Thousand cells of same emf E and same internal resistance r are connected is series in same order without an external resistance . The potential drop across 399 cells is found to be .

To solve the problem step by step, we will analyze the situation involving the cells connected in series. ### Step 1: Understand the Configuration We have 1000 cells connected in series.

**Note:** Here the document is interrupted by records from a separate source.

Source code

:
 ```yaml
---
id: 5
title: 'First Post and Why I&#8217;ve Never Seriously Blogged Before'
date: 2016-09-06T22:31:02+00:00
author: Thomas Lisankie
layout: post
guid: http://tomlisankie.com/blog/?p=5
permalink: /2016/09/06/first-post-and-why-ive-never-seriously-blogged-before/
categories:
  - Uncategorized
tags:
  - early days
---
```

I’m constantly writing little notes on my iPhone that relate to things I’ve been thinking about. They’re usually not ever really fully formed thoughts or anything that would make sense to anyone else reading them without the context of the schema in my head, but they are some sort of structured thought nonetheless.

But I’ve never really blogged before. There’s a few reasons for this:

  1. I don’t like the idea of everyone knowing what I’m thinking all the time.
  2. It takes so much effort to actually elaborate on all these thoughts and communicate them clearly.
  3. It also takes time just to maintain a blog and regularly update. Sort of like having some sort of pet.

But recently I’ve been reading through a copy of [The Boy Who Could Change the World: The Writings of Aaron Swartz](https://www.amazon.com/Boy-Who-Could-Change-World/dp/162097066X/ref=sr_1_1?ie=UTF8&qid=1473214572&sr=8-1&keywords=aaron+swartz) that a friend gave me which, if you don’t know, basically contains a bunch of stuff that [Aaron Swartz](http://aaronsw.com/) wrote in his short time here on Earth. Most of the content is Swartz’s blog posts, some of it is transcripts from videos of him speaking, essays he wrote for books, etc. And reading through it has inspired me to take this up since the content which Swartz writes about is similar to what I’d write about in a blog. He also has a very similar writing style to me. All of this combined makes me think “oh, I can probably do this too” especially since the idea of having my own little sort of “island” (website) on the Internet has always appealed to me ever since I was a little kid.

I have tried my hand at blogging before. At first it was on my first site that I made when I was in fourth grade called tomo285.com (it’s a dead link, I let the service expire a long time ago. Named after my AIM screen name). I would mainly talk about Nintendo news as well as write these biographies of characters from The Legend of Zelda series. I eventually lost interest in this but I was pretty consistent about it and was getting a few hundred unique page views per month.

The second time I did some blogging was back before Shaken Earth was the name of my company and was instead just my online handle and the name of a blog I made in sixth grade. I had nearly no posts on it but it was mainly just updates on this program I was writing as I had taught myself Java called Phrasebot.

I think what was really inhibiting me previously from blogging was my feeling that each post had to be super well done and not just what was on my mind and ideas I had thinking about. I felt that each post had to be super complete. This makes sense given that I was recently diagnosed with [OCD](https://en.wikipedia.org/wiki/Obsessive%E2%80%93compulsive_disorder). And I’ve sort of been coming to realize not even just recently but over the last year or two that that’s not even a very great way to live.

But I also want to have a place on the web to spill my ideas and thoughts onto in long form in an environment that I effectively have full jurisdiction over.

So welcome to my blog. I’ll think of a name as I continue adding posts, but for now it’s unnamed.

Each cell has the same electromotive force (emf) \( E \) and the same internal resistance \( r \). **Hint:** Remember that when cells are connected in series, the total emf and total internal resistance can be calculated by summing the individual emfs and resistances. ### Step 2: Calculate Total emf and Total Resistance The total emf \( E_{total} \) of the series connection is: \[ E_{total} = 1000E \] The total internal resistance \( R_{total} \) of the series connection is: \[ R_{total} = 1000r \] **Hint:** The total emf is the sum of the individual emfs, and the total resistance is the sum of the individual resistances. ### Step 3: Determine the Current in the Circuit Using Ohm's Law, the current \( I \) flowing through the circuit can be calculated as: \[ I = \frac{E_{total}}{R_{total}} = \frac{1000E}{1000r} = \frac{E}{r} \] **Hint:** The current can be found by dividing the total voltage by the total resistance. ### Step 4: Calculate the Potential Drop Across One Cell The potential drop \( V \) across one cell can be calculated using the formula: \[ V = E - I \cdot r \] Substituting the value of \( I \): \[ V = E - \left(\frac{E}{r}\right) \cdot r = E - E = 0 \] **Hint:** The potential drop across a cell can be found by subtracting the voltage drop due to the internal resistance from the emf of the cell. ### Step 5: Determine the Potential Drop Across 399 Cells Since the potential drop across each cell is 0, the potential drop across 399 cells is: \[ V_{399} = 399 \cdot 0 = 0 \] **Hint:** If the potential drop across one cell is zero, it will also be zero for any number of cells in series. ### Conclusion Thus, the potential drop across 399 cells is \( 0 \). **Final Answer:** The potential drop across 399 cells is \( 0 \).